Tonight I was writing with my good friend, Becky, and I made
the comment: “I would be such a good, professional writer – if it wasn’t for
the writing part.”
Writing is hard.
Sometimes it flows out of me like liquid, the words pouring
out onto the page and forming amazing sentences and stories that I barely knew
were in my consciousness.
And at other times, those words feel like molasses, moving
so slowly that each word is a struggle to get onto the page.
I don’t know why writing is like this. Why one day it can
come so easily, and the next it is such a struggle. I do know that it’s worth
the struggle. Most things worth doing are worth the struggle.
I have this strange belief that my struggle with weight loss
is intrinsically connected to my struggle with writing. I don’t know why, but
part of me really believes that I won’t be successful as a writer if I’m not
successful losing weight.
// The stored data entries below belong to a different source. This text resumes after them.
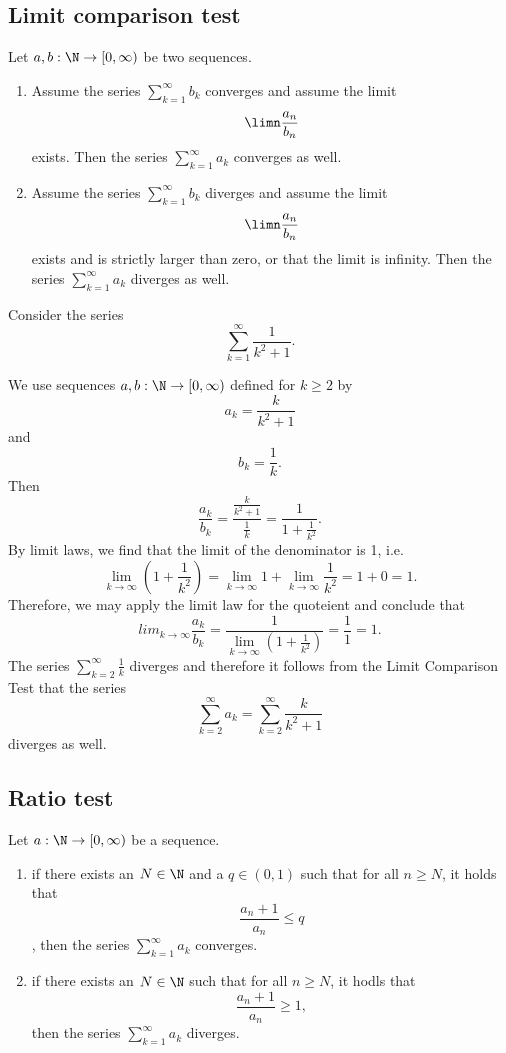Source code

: \subsection{Limit comparison test}
\begin{theorem}
    Let $a,b: \N \to [0, \infty)$ be two sequences.
    \begin{enumerate}
        \item Assume the series $\sum_{k=1}^\infty b_k$ converges and assume the limit
            $$\limn \frac{a_n}{b_n}$$
            exists. Then the series $\sum_{k=1}^\infty a_k$ converges as well.
        \item Assume the series $\sum_{k=1}^\infty b_k$ diverges and assume the limit
            $$\limn \frac{a_n}{b_n}$$
            exists and is strictly larger than zero, or that the limit is infinity. Then the series $\sum_{k=1}^\infty a_k$ diverges as well.
    \end{enumerate}
\end{theorem}
\begin{example}
    Consider the series
    $$\sum_{k=1}^{\infty}\frac{1}{k^2+1}.$$

    We use sequences $a,b: \N \to [0, \infty)$ defined for $k \ge 2$ by
    $$a_k = \frac{k}{k^2+1}$$ and
    $$b_k = \frac{1}{k}.$$
    Then
    $$\frac{a_k}{b_k} = \frac{\frac{k }{k^2 + 1}}{\frac{1}{k }} = \frac{1}{1+\frac{1}{k^2}}.$$
    By limit laws, we find that the limit of the denominator is 1, i.e.
    $$\lim_{k\to\infty} \left(1 + \frac{1}{k^2}\right) = \lim_{k\to\infty} 1 + \lim_{k\to\infty} \frac{1}{k^2} = 1 + 0 = 1.$$
    Therefore, we may apply the limit law for the quoteient and conclude that
    $$lim_{k\to\infty}\frac{a_k}{b_k} = \frac{1}{\lim_{k\to\infty}\left(1+\frac{1}{k^2}\right)} = \frac{1}{1} = 1.$$
    The series $\displaystyle\sum_{k=2 }^{\infty}\frac{1}{k}$ diverges and therefore it follows from the Limit Comparison Test that the series
    $$\sum_{k=2 }^{\infty}a_k = \sum_{k=2 }^{\infty}\frac{k}{k^2+1}$$
    diverges as well.
\end{example}

\subsection{Ratio test}
\begin{theorem}
    Let $a: \N \to [0, \infty)$ be a sequence.
    \begin{enumerate}
        \item if there exists an $N \in \N$ and a $q \in (0,1)$ such that for all $n \ge N$, it holds that
            $$\frac{a_n+1}{a_n} \le q$$,
            then the series $\sum_{k=1}^\infty a_k$ converges.
        \item if there exists an $N \in \N$ such that for all $n \ge N$, it hodls that
            $$\frac{a_n+1}{a_n} \ge 1,$$
            then the series $\sum_{k=1}^\infty a_k$ diverges.
    \end{enumerate}
\end{theorem}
It’s weird, and doesn’t make a lot of sense, but on
some level it does. I know that being dedicated and disciplined, even when the
struggle is real and hard, helps to make something out of nothing. The
dedication it takes to struggle through weight loss can lead to a healthier,
more active life, and the struggle with the words on the page, even when they’re
coming out only one word per minute, will lead to having something to show for
all my hard work.
I’m trying to remind myself of that tonight. I’m
participating in NaNoWriMo this month. Today is the first day of writing on a
story that I hope will be at least 50,000 words long by the end of November. In
order to do that, I need to write about 1600 words a day. I’m trying to write
2000. If Stephen King can write that many every day, then surely so can I,
right? Yeah, because I’m just as cool as Stephen King. I can at least pretend
to be as dedicated. It was a real struggle to get to 2000 words tonight. The
words came slow. Just like molasses. But, I decided to be like Stephen King,
and just fake it until I make it.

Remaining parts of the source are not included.